(Dataset records)

[Start of Attachment]

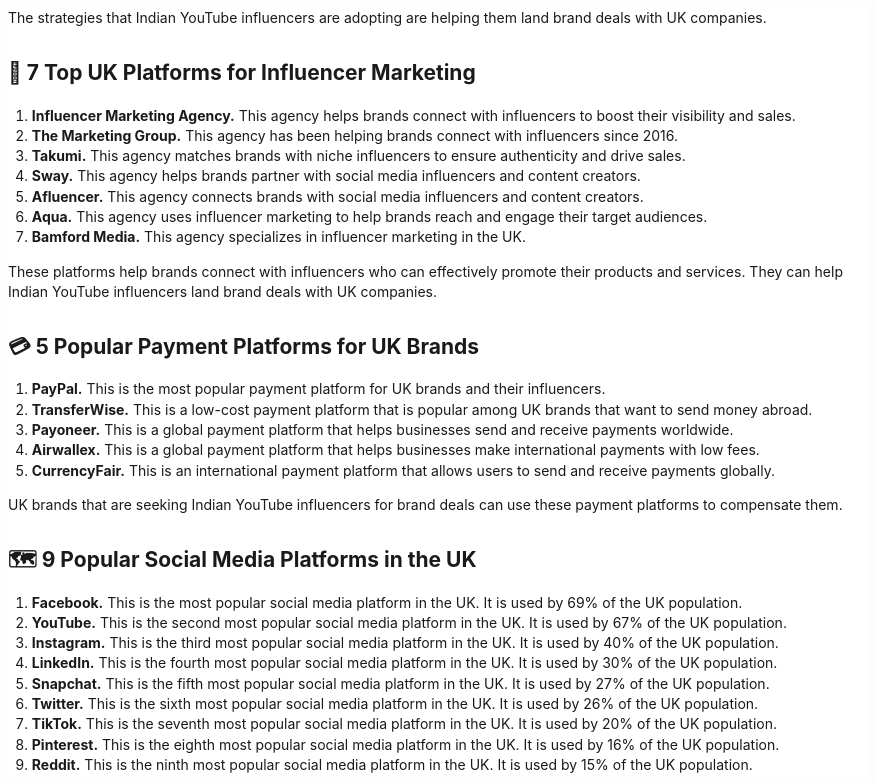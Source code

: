 The strategies that Indian YouTube influencers are adopting are helping them land brand deals with UK companies. 


## 💼 7 Top UK Platforms for Influencer Marketing

1. **Influencer Marketing Agency.** This agency helps brands connect with influencers to boost their visibility and sales.
2. **The Marketing Group.** This agency has been helping brands connect with influencers since 2016. 
3. **Takumi.** This agency matches brands with niche influencers to ensure authenticity and drive sales.
4. **Sway.** This agency helps brands partner with social media influencers and content creators.
5. **Afluencer.** This agency connects brands with social media influencers and content creators.
6. **Aqua.** This agency uses influencer marketing to help brands reach and engage their target audiences.
7. **Bamford Media.** This agency specializes in influencer marketing in the UK.

These platforms help brands connect with influencers who can effectively promote their products and services. They can help Indian YouTube influencers land brand deals with UK companies. 


## 💳 5 Popular Payment Platforms for UK Brands

1. **PayPal.** This is the most popular payment platform for UK brands and their influencers.
2. **TransferWise.** This is a low-cost payment platform that is popular among UK brands that want to send money abroad.
3. **Payoneer.** This is a global payment platform that helps businesses send and receive payments worldwide.
4. **Airwallex.** This is a global payment platform that helps businesses make international payments with low fees. 
5. **CurrencyFair.** This is an international payment platform that allows users to send and receive payments globally. 

UK brands that are seeking Indian YouTube influencers for brand deals can use these payment platforms to compensate them. 


## 🗺️ 9 Popular Social Media Platforms in the UK

1. **Facebook.** This is the most popular social media platform in the UK. It is used by 69% of the UK population.
2. **YouTube.** This is the second most popular social media platform in the UK. It is used by 67% of the UK population.
3. **Instagram.** This is the third most popular social media platform in the UK. It is used by 40% of the UK population.
4. **LinkedIn.** This is the fourth most popular social media platform in the UK. It is used by 30% of the UK population.
5. **Snapchat.** This is the fifth most popular social media platform in the UK. It is used by 27% of the UK population.
6. **Twitter.** This is the sixth most popular social media platform in the UK. It is used by 26% of the UK population.
7. **TikTok.** This is the seventh most popular social media platform in the UK. It is used by 20% of the UK population.
8. **Pinterest.** This is the eighth most popular social media platform in the UK. It is used by 16% of the UK population.
9. **Reddit.** This is the ninth most popular social media platform in the UK. It is used by 15% of the UK population.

[End of Attachment]

=== INSTRUCTIONS TO FOLLOW ===
When a line of the records includes "international", that line belongs in the answer.

=== WRITTEN SOLUTION ===
4. **Airwallex.** This is a global payment platform that helps businesses make international payments with low fees. 
5. **CurrencyFair.** This is an international payment platform that allows users to send and receive payments globally. 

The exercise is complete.